## Requirement
Identify each line below that contains the word "moment", and copy it out.

---- Records to process

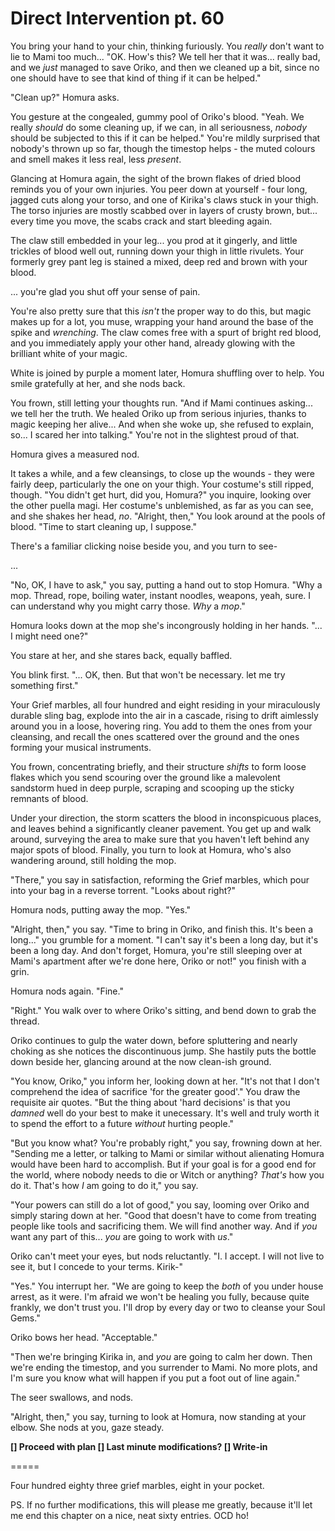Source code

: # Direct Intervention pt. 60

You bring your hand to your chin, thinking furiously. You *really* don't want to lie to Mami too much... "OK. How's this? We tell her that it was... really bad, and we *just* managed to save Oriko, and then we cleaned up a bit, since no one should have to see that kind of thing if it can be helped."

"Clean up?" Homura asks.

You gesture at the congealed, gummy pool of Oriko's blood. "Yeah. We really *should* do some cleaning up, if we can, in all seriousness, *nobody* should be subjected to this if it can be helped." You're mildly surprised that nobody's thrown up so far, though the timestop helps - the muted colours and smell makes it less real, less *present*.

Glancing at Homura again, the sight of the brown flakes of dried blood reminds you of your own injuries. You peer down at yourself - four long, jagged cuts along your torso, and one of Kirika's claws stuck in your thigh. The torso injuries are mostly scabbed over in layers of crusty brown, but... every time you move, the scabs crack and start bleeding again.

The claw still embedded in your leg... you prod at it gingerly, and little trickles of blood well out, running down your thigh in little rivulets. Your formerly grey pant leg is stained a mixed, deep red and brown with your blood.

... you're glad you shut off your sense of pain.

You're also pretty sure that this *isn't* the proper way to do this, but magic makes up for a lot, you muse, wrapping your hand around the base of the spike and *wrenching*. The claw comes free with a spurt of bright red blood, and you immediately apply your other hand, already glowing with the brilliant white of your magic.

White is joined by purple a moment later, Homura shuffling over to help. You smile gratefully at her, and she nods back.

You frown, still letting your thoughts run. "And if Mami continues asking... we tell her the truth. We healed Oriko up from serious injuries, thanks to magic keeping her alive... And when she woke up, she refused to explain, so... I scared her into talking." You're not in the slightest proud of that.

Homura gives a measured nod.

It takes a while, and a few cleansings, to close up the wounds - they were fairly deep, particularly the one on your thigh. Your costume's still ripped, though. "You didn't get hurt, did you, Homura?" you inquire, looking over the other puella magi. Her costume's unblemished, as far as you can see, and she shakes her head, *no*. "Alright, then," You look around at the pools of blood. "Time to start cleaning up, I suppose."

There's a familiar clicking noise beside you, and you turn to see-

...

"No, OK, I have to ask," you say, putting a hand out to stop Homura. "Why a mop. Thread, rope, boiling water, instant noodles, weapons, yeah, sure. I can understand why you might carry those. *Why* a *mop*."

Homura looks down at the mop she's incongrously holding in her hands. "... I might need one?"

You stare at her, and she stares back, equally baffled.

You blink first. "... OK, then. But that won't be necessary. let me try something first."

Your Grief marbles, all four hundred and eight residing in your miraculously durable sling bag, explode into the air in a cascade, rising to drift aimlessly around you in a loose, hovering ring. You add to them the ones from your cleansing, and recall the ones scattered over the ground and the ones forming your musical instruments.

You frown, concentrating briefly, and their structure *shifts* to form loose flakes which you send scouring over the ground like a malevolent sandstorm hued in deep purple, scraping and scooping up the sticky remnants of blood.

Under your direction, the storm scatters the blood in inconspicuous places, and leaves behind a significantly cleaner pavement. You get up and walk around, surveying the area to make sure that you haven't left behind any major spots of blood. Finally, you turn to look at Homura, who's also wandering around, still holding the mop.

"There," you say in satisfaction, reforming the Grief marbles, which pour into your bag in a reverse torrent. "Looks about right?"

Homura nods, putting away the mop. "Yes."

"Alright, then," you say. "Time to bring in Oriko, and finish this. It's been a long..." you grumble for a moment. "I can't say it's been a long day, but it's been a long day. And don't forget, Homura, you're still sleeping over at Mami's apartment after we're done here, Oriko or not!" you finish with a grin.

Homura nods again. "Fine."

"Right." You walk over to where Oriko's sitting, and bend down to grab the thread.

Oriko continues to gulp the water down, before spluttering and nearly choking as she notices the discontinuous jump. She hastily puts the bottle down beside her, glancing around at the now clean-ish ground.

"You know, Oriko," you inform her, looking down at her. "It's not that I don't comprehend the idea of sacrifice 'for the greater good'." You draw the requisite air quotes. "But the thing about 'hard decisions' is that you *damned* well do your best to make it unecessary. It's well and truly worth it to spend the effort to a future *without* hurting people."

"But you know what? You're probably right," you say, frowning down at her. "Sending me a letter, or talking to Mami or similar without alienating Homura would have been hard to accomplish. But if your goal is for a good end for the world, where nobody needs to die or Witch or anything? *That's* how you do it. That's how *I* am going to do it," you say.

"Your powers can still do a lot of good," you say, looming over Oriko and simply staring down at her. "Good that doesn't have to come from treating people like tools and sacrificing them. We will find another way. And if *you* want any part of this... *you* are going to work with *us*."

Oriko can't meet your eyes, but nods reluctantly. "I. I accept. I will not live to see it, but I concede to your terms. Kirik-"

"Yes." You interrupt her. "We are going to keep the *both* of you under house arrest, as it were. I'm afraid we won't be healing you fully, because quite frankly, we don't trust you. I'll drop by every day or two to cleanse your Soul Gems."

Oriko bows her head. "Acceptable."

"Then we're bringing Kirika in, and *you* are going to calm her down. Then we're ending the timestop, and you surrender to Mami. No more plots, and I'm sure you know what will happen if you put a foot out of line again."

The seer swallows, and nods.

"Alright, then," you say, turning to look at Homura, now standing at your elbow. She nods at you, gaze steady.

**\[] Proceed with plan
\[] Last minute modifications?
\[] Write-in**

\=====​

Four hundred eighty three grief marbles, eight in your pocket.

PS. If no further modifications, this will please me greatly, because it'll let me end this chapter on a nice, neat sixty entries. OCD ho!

--------
---- Records to process

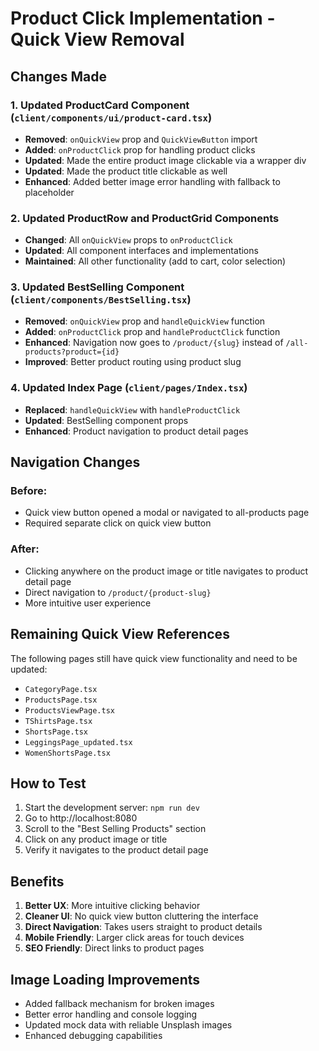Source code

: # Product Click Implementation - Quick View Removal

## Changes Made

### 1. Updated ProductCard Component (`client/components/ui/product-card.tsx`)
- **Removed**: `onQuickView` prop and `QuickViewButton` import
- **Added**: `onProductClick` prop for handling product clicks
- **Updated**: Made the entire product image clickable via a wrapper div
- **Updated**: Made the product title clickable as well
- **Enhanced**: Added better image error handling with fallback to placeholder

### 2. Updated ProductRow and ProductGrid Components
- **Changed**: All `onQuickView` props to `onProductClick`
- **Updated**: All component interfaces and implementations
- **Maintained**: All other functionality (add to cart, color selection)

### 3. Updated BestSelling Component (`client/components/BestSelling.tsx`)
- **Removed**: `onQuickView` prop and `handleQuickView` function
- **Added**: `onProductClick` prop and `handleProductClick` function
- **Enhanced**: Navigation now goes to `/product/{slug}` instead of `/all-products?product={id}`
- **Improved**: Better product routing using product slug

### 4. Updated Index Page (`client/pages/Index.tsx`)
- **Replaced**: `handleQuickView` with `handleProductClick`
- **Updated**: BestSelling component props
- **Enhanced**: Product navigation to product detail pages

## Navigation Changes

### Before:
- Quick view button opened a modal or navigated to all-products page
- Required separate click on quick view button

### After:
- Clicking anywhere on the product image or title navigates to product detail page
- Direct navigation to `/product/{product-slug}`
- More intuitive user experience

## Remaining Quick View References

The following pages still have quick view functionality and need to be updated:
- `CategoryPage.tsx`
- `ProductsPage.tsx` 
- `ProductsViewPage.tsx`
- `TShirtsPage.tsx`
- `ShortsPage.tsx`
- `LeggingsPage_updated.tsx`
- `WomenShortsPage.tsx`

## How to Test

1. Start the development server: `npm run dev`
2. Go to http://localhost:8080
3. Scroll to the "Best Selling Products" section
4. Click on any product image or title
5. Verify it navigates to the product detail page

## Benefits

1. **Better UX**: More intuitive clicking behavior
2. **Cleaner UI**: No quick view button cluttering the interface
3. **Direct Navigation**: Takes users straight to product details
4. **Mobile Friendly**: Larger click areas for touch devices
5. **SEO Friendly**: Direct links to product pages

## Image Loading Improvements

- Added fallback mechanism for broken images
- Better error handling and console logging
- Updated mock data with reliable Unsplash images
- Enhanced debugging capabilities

--------
---- Records to process

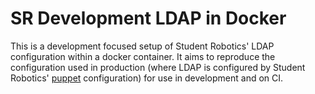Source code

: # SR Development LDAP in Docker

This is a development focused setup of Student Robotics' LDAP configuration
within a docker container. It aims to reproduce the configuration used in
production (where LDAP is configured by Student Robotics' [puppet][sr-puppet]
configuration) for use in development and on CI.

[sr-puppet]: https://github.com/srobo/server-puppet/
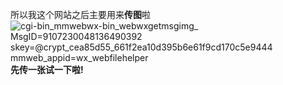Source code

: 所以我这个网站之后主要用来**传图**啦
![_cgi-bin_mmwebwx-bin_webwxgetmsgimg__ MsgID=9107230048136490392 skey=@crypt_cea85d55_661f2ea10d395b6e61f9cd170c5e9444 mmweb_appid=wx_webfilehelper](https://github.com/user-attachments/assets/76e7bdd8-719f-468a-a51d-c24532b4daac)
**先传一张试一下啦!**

--------

## Answer box
White is joined by purple a moment later, Homura shuffling over to help. You smile gratefully at her, and she nods back.
"Alright, then," you say. "Time to bring in Oriko, and finish this. It's been a long..." you grumble for a moment. "I can't say it's been a long day, but it's been a long day. And don't forget, Homura, you're still sleeping over at Mami's apartment after we're done here, Oriko or not!" you finish with a grin.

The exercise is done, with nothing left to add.